As Organizers are Sentenced in New Jersey,
Friends of Animals Speaks Out for New Vision

DARIEN, Conn., 13 Sept. 2006 -- Three animal-welfare organizers received prison sentences this week, with three more people to be sentenced shortly, in a case involving Internet publicizing of a campaign against an animal testing firm, its employees, and others thought to have some connection with the firm -- including, at times, their families.

The organizers of Stop Huntingdon Animal Cruelty USA face years in jail over multiple charges, including interstate stalking; conspiracy to violate the Animal Enterprise Protection Act in order to put Huntingdon Life Sciences out of business, terrorize its employees and harass and intimidate related companies and their employees; and conspiracy to use a telecommunications device to abuse, threaten and harass.

"The case is a product of the converging of the 'war on terrorism' with the Internet age and the interest of companies in managing activists," said Lee Hall, legal director for Friends of Animals.

Hall authored the new book Capers in the Churchyard: Animal Rights Advocacy in the Age of Terror, which discusses impatience and anger and their roles in slowing social change, and presents a radically distinct vision.

"Many valuable critiques have emerged about the government’s willingness to single out 'animal enterprises' for special protection," said Hall, "and about the stifling of dissent.
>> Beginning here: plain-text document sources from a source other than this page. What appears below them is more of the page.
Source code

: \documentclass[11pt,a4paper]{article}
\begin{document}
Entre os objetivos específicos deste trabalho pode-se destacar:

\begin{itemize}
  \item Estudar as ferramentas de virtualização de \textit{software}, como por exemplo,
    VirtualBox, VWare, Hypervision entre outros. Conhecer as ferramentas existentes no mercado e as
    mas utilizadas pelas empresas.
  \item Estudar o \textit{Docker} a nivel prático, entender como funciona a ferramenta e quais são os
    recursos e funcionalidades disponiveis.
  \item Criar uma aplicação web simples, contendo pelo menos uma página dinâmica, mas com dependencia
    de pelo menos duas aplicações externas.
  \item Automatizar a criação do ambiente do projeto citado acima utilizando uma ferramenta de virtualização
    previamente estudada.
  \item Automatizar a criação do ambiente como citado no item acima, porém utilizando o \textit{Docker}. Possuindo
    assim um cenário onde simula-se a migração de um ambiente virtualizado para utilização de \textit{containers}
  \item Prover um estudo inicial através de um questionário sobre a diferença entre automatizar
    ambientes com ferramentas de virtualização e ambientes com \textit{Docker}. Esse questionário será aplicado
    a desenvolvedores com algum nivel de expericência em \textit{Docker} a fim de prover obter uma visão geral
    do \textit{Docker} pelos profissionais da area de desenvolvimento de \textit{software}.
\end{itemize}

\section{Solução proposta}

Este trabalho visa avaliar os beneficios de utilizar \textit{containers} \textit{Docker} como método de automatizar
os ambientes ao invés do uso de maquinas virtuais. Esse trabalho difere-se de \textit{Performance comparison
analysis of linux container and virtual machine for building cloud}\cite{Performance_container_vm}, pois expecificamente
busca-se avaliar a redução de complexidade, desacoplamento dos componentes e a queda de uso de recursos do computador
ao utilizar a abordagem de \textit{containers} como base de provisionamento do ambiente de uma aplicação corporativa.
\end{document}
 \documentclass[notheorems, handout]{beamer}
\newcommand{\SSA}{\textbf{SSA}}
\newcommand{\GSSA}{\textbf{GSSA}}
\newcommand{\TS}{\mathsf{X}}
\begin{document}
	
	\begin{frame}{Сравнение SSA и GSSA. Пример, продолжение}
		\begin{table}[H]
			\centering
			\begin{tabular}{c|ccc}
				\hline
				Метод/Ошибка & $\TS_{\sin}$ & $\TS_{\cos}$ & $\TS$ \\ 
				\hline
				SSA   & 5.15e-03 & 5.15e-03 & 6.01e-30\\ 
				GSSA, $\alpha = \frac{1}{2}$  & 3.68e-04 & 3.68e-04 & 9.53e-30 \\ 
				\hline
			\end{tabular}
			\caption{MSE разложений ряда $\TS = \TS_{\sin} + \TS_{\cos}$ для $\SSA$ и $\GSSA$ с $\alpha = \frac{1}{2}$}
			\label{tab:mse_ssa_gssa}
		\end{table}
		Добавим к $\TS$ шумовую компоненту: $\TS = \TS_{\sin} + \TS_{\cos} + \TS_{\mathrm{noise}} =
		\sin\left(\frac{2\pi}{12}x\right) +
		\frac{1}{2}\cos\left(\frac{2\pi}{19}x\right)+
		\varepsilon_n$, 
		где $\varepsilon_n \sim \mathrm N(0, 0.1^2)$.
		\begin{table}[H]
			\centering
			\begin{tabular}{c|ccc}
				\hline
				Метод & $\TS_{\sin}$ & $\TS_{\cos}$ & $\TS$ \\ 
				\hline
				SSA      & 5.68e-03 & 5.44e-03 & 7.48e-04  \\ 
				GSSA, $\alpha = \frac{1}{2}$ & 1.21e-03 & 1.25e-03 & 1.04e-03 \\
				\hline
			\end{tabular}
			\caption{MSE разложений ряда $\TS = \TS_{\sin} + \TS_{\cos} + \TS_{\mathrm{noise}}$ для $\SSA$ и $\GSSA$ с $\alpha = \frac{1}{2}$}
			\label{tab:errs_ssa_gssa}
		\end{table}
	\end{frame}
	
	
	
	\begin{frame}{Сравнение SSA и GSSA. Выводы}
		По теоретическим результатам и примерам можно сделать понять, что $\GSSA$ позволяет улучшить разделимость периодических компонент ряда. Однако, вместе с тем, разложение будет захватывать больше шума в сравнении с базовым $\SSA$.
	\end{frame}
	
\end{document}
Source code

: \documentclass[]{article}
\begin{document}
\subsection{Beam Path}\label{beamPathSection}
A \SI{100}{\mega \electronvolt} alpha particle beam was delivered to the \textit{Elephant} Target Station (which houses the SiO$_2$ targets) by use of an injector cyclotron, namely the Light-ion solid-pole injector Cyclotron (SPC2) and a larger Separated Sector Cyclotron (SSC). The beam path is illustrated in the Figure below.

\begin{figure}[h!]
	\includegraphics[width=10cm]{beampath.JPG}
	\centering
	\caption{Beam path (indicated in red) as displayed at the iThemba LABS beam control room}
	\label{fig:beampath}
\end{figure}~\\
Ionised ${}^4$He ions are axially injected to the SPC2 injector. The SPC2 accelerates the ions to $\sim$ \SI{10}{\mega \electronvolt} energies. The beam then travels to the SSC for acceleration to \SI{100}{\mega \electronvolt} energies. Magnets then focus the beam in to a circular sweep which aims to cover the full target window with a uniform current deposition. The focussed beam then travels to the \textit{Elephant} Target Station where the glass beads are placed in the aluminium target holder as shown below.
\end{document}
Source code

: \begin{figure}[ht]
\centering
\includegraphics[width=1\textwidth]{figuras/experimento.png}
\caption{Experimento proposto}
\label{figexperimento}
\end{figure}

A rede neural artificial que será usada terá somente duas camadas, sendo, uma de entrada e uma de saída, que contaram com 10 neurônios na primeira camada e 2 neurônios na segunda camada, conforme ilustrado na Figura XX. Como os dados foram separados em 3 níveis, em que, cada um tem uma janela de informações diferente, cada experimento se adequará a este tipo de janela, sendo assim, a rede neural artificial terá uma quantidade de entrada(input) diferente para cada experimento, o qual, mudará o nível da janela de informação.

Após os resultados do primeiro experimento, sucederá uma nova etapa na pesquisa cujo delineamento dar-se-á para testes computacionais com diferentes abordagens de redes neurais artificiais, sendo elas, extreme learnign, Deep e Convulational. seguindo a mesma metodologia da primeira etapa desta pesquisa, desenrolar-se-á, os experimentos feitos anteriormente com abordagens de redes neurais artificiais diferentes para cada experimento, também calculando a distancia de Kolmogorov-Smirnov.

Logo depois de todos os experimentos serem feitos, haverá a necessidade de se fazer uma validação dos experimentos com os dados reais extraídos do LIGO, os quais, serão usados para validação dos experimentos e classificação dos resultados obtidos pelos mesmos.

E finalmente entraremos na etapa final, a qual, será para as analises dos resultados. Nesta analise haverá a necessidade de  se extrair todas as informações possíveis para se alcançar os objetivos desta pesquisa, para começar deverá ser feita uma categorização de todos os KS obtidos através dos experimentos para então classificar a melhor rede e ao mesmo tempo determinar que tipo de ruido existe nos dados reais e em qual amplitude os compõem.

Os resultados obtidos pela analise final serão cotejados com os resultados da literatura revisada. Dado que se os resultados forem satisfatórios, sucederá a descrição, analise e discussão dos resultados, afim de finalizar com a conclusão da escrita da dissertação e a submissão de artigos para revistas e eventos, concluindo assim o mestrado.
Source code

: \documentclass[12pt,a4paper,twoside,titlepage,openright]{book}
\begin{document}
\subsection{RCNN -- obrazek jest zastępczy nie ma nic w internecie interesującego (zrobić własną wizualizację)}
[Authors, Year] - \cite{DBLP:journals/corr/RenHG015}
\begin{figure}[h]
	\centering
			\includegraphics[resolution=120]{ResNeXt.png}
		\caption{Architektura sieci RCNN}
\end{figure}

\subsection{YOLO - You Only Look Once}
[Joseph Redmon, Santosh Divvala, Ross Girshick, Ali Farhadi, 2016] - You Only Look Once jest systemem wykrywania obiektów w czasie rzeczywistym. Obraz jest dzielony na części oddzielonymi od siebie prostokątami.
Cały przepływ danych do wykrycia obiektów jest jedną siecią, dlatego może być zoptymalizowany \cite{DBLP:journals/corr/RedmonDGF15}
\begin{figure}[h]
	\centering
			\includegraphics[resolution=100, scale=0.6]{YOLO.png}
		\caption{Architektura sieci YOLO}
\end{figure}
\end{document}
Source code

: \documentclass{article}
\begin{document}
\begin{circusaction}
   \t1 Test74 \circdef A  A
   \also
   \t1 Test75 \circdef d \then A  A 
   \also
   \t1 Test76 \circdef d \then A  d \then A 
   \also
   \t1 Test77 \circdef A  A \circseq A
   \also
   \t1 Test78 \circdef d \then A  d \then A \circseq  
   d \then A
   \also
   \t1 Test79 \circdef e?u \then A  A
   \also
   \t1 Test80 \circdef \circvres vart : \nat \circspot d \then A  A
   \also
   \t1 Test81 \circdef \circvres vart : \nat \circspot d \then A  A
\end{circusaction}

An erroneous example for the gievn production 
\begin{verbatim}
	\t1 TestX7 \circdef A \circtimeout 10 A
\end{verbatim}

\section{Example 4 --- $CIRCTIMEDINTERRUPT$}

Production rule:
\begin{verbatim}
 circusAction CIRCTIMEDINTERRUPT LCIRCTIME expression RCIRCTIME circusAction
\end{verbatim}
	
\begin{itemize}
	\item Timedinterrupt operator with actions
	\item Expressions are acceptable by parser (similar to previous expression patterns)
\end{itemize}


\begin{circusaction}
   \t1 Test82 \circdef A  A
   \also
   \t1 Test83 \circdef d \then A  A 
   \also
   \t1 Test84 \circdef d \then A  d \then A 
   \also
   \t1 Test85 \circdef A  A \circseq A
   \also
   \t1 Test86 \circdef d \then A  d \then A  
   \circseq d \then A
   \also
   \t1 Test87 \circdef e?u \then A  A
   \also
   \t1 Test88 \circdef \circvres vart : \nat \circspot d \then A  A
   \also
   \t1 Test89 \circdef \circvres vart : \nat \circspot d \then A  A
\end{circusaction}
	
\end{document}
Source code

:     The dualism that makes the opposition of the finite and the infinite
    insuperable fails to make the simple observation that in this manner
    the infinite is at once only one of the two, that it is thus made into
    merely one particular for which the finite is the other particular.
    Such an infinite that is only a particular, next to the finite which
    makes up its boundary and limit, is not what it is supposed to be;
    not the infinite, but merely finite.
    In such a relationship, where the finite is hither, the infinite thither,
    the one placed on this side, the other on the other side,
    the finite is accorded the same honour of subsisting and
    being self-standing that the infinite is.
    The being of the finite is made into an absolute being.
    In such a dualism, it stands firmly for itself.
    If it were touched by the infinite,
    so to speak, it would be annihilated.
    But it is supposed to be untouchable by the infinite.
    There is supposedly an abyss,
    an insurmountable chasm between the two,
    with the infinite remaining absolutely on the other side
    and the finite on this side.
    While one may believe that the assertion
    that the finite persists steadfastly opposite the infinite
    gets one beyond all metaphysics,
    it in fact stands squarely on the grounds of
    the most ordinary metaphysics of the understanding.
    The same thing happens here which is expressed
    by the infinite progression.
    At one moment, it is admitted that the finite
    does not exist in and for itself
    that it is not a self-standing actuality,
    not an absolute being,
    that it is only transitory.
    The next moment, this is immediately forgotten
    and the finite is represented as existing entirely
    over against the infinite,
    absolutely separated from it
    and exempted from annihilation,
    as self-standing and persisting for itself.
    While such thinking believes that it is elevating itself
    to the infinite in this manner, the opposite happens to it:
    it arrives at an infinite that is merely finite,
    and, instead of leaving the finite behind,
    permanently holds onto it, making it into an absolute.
Less has been said about a positive vision for real change."

"When principled activism changes to personal odium, wherever there exists even the appearance of condoning violence against persons, valuable activism is at risk, because industry and government will dismiss important ethical messages by pointing to the tactics of a few. And that is when, most ironically, organizers against animal testing themselves may become test subjects of the legal system."

Hall added, "And whenever activism drops its educational focus and descends into a mire of personal threats, activism loses the empathy that motivates animal rights in the first place."

While the broader progressive community hesitates to support organizers perceived as unpredictably dangerous, laws protecting companies have grown steadily stricter in the U.S., and in Britain, where the Stop Huntingdon Animal Cruelty campaign began. Simultaneously, our traditional protections for dissent are being eroded.

The members and supporters of Friends of Animals, an international animal-advocacy group founded in 1957, oppose research and testing on any subject lacking the capacity to give meaningful consent, including nonhuman subjects.